Below are the records; locate each line with the word "releases" and copy it.

*** Begin section ***

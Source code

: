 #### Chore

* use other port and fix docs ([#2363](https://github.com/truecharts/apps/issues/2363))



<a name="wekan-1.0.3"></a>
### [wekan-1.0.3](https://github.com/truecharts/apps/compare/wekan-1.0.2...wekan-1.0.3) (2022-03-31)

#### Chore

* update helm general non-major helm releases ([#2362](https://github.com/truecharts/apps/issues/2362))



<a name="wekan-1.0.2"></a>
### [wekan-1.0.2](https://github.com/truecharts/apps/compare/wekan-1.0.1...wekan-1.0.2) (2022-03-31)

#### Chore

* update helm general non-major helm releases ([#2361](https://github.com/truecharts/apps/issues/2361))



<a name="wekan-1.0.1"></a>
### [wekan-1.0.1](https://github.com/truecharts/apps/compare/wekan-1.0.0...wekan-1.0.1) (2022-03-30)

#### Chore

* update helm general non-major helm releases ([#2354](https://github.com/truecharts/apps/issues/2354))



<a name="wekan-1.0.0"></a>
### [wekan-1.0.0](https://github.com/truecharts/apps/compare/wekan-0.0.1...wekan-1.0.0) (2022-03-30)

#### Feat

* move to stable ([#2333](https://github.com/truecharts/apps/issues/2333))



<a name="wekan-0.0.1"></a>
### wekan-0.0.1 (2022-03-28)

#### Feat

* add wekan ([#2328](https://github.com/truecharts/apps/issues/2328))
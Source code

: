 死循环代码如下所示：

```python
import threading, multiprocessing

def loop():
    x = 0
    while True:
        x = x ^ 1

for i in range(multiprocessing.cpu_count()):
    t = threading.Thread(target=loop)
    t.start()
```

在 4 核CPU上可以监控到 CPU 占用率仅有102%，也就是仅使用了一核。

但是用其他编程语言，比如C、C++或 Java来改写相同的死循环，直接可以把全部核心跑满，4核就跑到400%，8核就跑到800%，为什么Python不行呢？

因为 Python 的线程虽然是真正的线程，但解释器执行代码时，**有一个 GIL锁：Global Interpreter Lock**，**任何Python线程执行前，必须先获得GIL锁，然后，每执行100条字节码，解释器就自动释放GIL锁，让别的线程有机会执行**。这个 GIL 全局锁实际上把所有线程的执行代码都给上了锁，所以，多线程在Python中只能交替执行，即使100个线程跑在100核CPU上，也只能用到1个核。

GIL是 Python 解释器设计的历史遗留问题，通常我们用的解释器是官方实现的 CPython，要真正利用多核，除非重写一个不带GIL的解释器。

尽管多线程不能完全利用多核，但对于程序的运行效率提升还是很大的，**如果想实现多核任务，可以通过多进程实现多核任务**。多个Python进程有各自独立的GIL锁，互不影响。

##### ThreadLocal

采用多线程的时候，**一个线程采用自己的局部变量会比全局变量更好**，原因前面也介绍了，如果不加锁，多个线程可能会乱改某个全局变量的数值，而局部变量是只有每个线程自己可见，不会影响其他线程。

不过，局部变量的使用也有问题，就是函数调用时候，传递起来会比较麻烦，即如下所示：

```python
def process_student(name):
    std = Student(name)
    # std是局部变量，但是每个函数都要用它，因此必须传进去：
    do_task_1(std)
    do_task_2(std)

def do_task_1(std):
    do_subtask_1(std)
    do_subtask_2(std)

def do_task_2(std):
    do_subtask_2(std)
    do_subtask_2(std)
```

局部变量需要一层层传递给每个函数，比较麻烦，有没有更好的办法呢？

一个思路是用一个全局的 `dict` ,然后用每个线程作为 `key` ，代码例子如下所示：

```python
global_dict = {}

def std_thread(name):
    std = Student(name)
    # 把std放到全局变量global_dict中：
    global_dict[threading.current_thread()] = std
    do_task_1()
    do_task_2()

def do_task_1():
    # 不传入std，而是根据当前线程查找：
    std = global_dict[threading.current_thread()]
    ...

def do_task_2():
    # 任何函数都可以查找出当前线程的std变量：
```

*** End section ***

_ANSWER:_
* update helm general non-major helm releases ([#2362](https://github.com/truecharts/apps/issues/2362))
* update helm general non-major helm releases ([#2361](https://github.com/truecharts/apps/issues/2361))
* update helm general non-major helm releases ([#2354](https://github.com/truecharts/apps/issues/2354))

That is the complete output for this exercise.